ツいているやつ、いないヤツ

<< 戻る   トップ >>

asahi.com に連載のエッセイに、「医者の養生・不養生」がある。筆者の真田歩は「医療崩壊の波が押し寄せる市中病院で勤務中」の女医だ。内科が専門なのだが、小児科のヘルプに入ったときに起きた「いまどきの子供・親御さん」事件や、外科医が執刀中に胆石の発作を起こした「医者が病気になったら…?O先生の場合」など、医師の異常な日常を活写していて面白い。その「医者の養生・不養生」で進行中の話題が「運がいいとか、悪いとか」である。タクシー内で乗客が人事不省となった。運転手は近くの総合病院へ直行... 当直は皮膚科の医師! というのが先週までのあらすじだ。

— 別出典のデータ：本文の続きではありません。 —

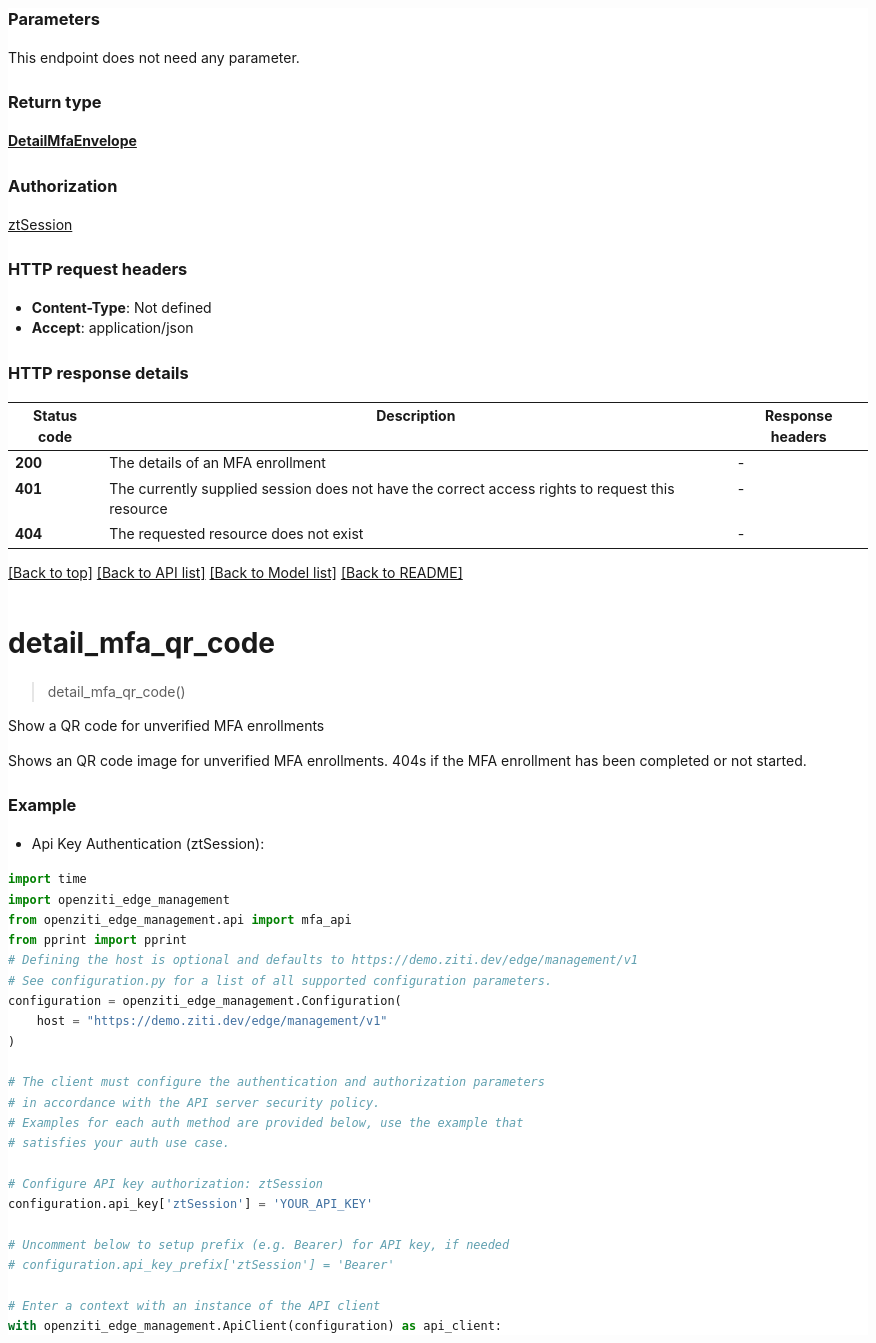 ### Parameters
This endpoint does not need any parameter.

### Return type

[**DetailMfaEnvelope**](DetailMfaEnvelope.md)

### Authorization

[ztSession](../README.md#ztSession)

### HTTP request headers

 - **Content-Type**: Not defined
 - **Accept**: application/json


### HTTP response details

| Status code | Description | Response headers |
|-------------|-------------|------------------|
**200** | The details of an MFA enrollment |  -  |
**401** | The currently supplied session does not have the correct access rights to request this resource |  -  |
**404** | The requested resource does not exist |  -  |

[[Back to top]](#) [[Back to API list]](../README.md#documentation-for-api-endpoints) [[Back to Model list]](../README.md#documentation-for-models) [[Back to README]](../README.md)

# **detail_mfa_qr_code**
> detail_mfa_qr_code()

Show a QR code for unverified MFA enrollments

Shows an QR code image for unverified MFA enrollments. 404s if the MFA enrollment has been completed or not started. 

### Example

* Api Key Authentication (ztSession):

```python
import time
import openziti_edge_management
from openziti_edge_management.api import mfa_api
from pprint import pprint
# Defining the host is optional and defaults to https://demo.ziti.dev/edge/management/v1
# See configuration.py for a list of all supported configuration parameters.
configuration = openziti_edge_management.Configuration(
    host = "https://demo.ziti.dev/edge/management/v1"
)

# The client must configure the authentication and authorization parameters
# in accordance with the API server security policy.
# Examples for each auth method are provided below, use the example that
# satisfies your auth use case.

# Configure API key authorization: ztSession
configuration.api_key['ztSession'] = 'YOUR_API_KEY'

# Uncomment below to setup prefix (e.g. Bearer) for API key, if needed
# configuration.api_key_prefix['ztSession'] = 'Bearer'

# Enter a context with an instance of the API client
with openziti_edge_management.ApiClient(configuration) as api_client:
``` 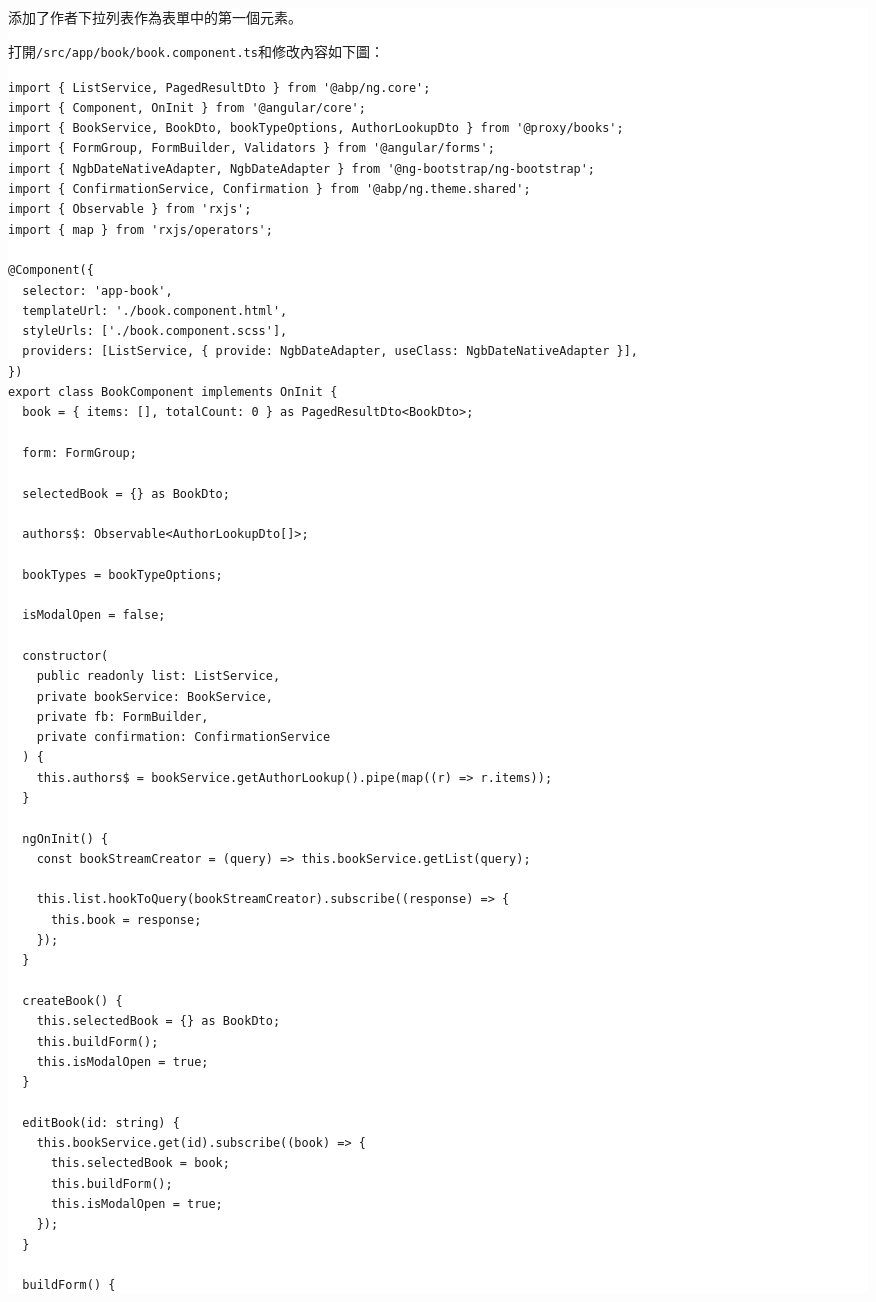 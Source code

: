 添加了作者下拉列表作為表單中的第一個元素。

打開`/src/app/book/book.component.ts`和修改內容如下圖：

```
import { ListService, PagedResultDto } from '@abp/ng.core';
import { Component, OnInit } from '@angular/core';
import { BookService, BookDto, bookTypeOptions, AuthorLookupDto } from '@proxy/books';
import { FormGroup, FormBuilder, Validators } from '@angular/forms';
import { NgbDateNativeAdapter, NgbDateAdapter } from '@ng-bootstrap/ng-bootstrap';
import { ConfirmationService, Confirmation } from '@abp/ng.theme.shared';
import { Observable } from 'rxjs';
import { map } from 'rxjs/operators';

@Component({
  selector: 'app-book',
  templateUrl: './book.component.html',
  styleUrls: ['./book.component.scss'],
  providers: [ListService, { provide: NgbDateAdapter, useClass: NgbDateNativeAdapter }],
})
export class BookComponent implements OnInit {
  book = { items: [], totalCount: 0 } as PagedResultDto<BookDto>;

  form: FormGroup;

  selectedBook = {} as BookDto;

  authors$: Observable<AuthorLookupDto[]>;

  bookTypes = bookTypeOptions;

  isModalOpen = false;

  constructor(
    public readonly list: ListService,
    private bookService: BookService,
    private fb: FormBuilder,
    private confirmation: ConfirmationService
  ) {
    this.authors$ = bookService.getAuthorLookup().pipe(map((r) => r.items));
  }

  ngOnInit() {
    const bookStreamCreator = (query) => this.bookService.getList(query);

    this.list.hookToQuery(bookStreamCreator).subscribe((response) => {
      this.book = response;
    });
  }

  createBook() {
    this.selectedBook = {} as BookDto;
    this.buildForm();
    this.isModalOpen = true;
  }

  editBook(id: string) {
    this.bookService.get(id).subscribe((book) => {
      this.selectedBook = book;
      this.buildForm();
      this.isModalOpen = true;
    });
  }

  buildForm() {
``` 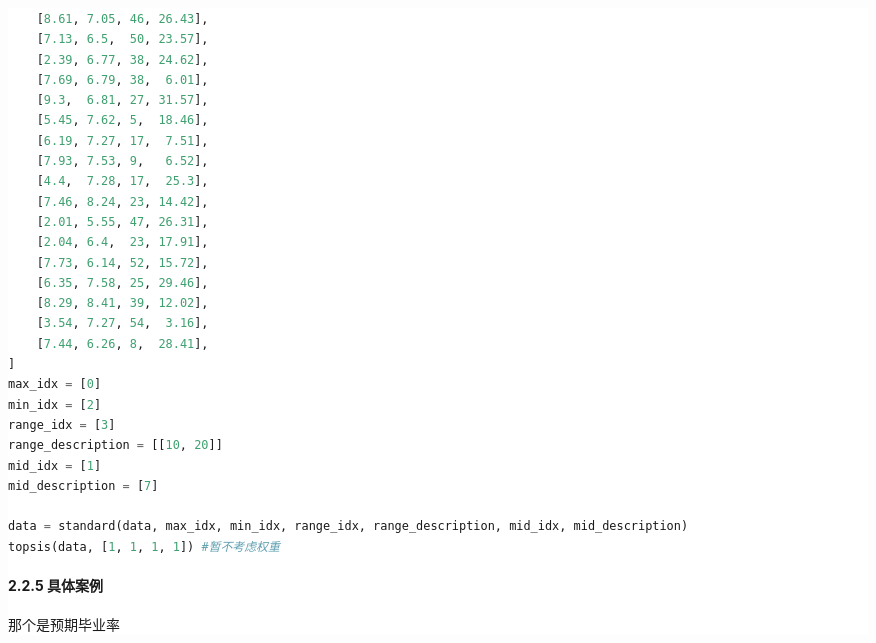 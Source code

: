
 ```python
    [8.61, 7.05, 46, 26.43],
    [7.13, 6.5,  50, 23.57],
    [2.39, 6.77, 38, 24.62],
    [7.69, 6.79, 38,  6.01],
    [9.3,  6.81, 27, 31.57],
    [5.45, 7.62, 5,  18.46],
    [6.19, 7.27, 17,  7.51],
    [7.93, 7.53, 9,   6.52],
    [4.4,  7.28, 17,  25.3],
    [7.46, 8.24, 23, 14.42],
    [2.01, 5.55, 47, 26.31],
    [2.04, 6.4,  23, 17.91],
    [7.73, 6.14, 52, 15.72],
    [6.35, 7.58, 25, 29.46],
    [8.29, 8.41, 39, 12.02],
    [3.54, 7.27, 54,  3.16],
    [7.44, 6.26, 8,  28.41],
]
max_idx = [0]
min_idx = [2]
range_idx = [3]
range_description = [[10, 20]]
mid_idx = [1]
mid_description = [7]

data = standard(data, max_idx, min_idx, range_idx, range_description, mid_idx, mid_description)
topsis(data, [1, 1, 1, 1]) #暂不考虑权重
```

#### 2.2.5 具体案例

那个是预期毕业率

「運がいいとか、悪いとか」というタイトルを見て、「ああ太田裕美の歌のサビか」と早合点をした。そして曲名やら歌詞全体やら知りたくなって調べたのだが、その結果わかったのは、「運がいいとか、悪いとか」はグレープの「無縁坂」のサビだったのだ。「運がいいとか、悪いとか/人は時々口にするけど...」とつづく。それでは、早合点をした太田裕美の歌は何だったというと、「しあわせ未満」で、まちがった歌詞は「ツいているやつ、いないヤツ/男はいつも二通り」である。

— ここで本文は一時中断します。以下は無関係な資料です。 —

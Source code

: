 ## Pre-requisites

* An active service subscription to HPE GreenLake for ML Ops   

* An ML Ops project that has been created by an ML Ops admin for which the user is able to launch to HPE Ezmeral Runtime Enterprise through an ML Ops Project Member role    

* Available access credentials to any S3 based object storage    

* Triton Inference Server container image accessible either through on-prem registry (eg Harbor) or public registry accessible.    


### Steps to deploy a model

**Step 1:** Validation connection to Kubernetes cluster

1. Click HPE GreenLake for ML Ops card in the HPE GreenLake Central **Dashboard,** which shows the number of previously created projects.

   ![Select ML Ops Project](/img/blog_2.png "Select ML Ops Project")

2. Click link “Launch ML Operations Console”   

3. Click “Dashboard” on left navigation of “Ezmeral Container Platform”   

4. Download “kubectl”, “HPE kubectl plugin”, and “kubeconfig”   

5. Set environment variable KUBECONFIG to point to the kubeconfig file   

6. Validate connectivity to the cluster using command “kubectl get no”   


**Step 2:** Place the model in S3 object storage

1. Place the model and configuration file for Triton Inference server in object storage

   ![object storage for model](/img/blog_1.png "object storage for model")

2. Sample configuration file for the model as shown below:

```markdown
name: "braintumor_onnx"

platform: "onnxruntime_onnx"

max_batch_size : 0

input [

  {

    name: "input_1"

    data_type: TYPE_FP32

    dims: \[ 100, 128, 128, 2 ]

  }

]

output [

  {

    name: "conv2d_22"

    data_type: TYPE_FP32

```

太田裕美の「しあわせ未満」は切ない歌ではあるものの、それなりに甘さと希望も残っている。それは歌詞だけではなく太田裕美の持ち味なのだ。一方、グレープの「無縁坂」となると、そこはそれ「精霊流し」のグレープですから、陰々滅々たる暗さなのである。そうなると問題はタクシーの乗客の運命だ。運良く倒れてすぐに病院に到着した (運がいい) ものの、当直医は皮膚科。「運が悪い」と断言するのはあまりにも失礼すぎて憚られるが、いいのか悪いのかと二者択一を迫られれば、悪いとしか言えないだろう。太田裕美なら助かるかもしれないが、グレープでは助からないという状況だ。運がよかったのか悪かったのか、ツいていたのかいないのか、刮目して続きを待ちたい。

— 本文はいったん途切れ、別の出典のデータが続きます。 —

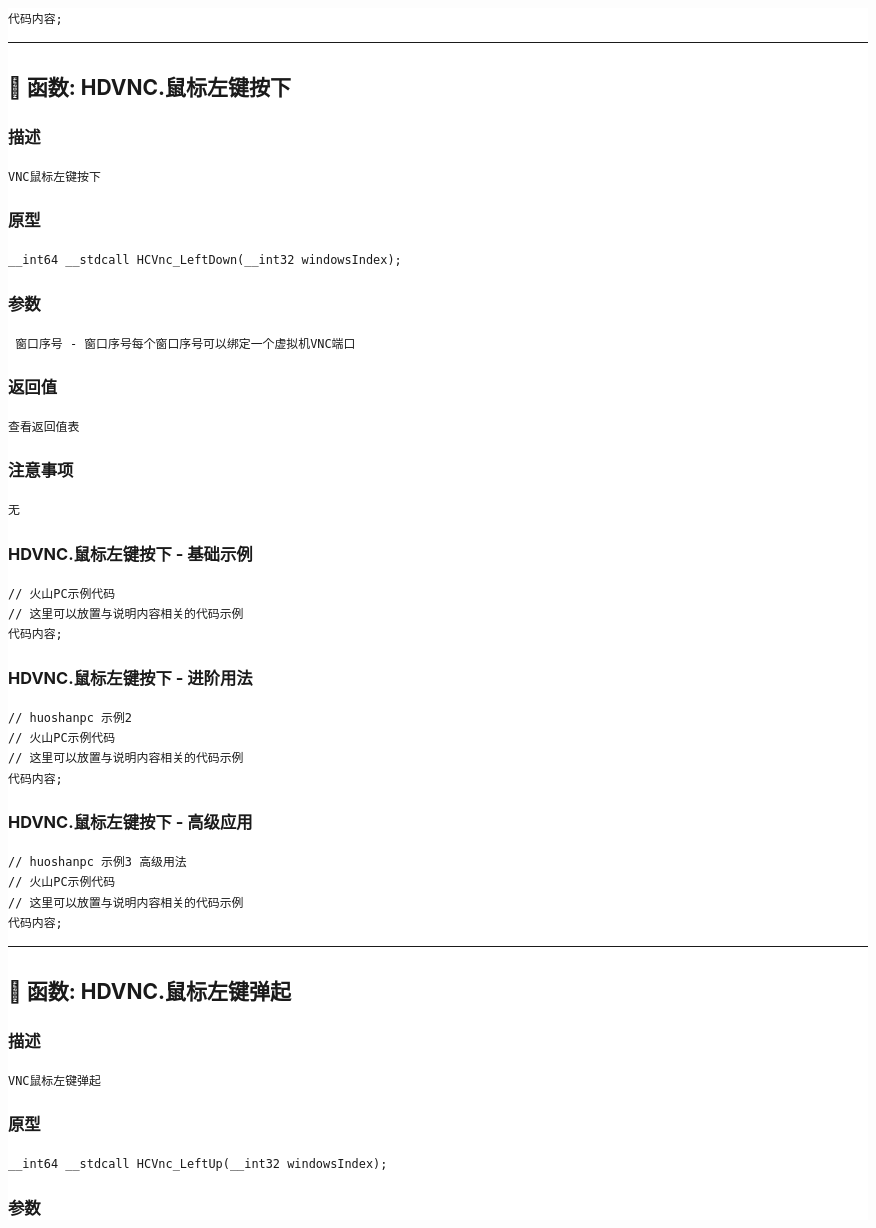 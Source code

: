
 ```
代码内容;
```

---
## 📌 函数: HDVNC.鼠标左键按下
### 描述
```
VNC鼠标左键按下
```
### 原型
```
__int64 __stdcall HCVnc_LeftDown(__int32 windowsIndex);
```
### 参数
```
 窗口序号 - 窗口序号每个窗口序号可以绑定一个虚拟机VNC端口
```
### 返回值
```
查看返回值表
```
### 注意事项
```
无
```
### HDVNC.鼠标左键按下 - 基础示例
```
// 火山PC示例代码
// 这里可以放置与说明内容相关的代码示例
代码内容;
```
### HDVNC.鼠标左键按下 - 进阶用法
```
// huoshanpc 示例2
// 火山PC示例代码
// 这里可以放置与说明内容相关的代码示例
代码内容;
```
### HDVNC.鼠标左键按下 - 高级应用
```
// huoshanpc 示例3 高级用法
// 火山PC示例代码
// 这里可以放置与说明内容相关的代码示例
代码内容;
```

---
## 📌 函数: HDVNC.鼠标左键弹起
### 描述
```
VNC鼠标左键弹起
```
### 原型
```
__int64 __stdcall HCVnc_LeftUp(__int32 windowsIndex);
```
### 参数
```
```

そういえば、museo のバックアップについて、「現時点で museo のバックアップは CD-R 1枚で3回分保存できる」と記述したが、勘違いだった。バクアップの tar-ball を zip すると、わずか 55MBytes。CD-R一枚で 14回分はいけるだろう。それから、cron によるバックアップはとれていた。この点については「ツいているやつ」だったようだ。"ハニカミヤサーン"(笑)。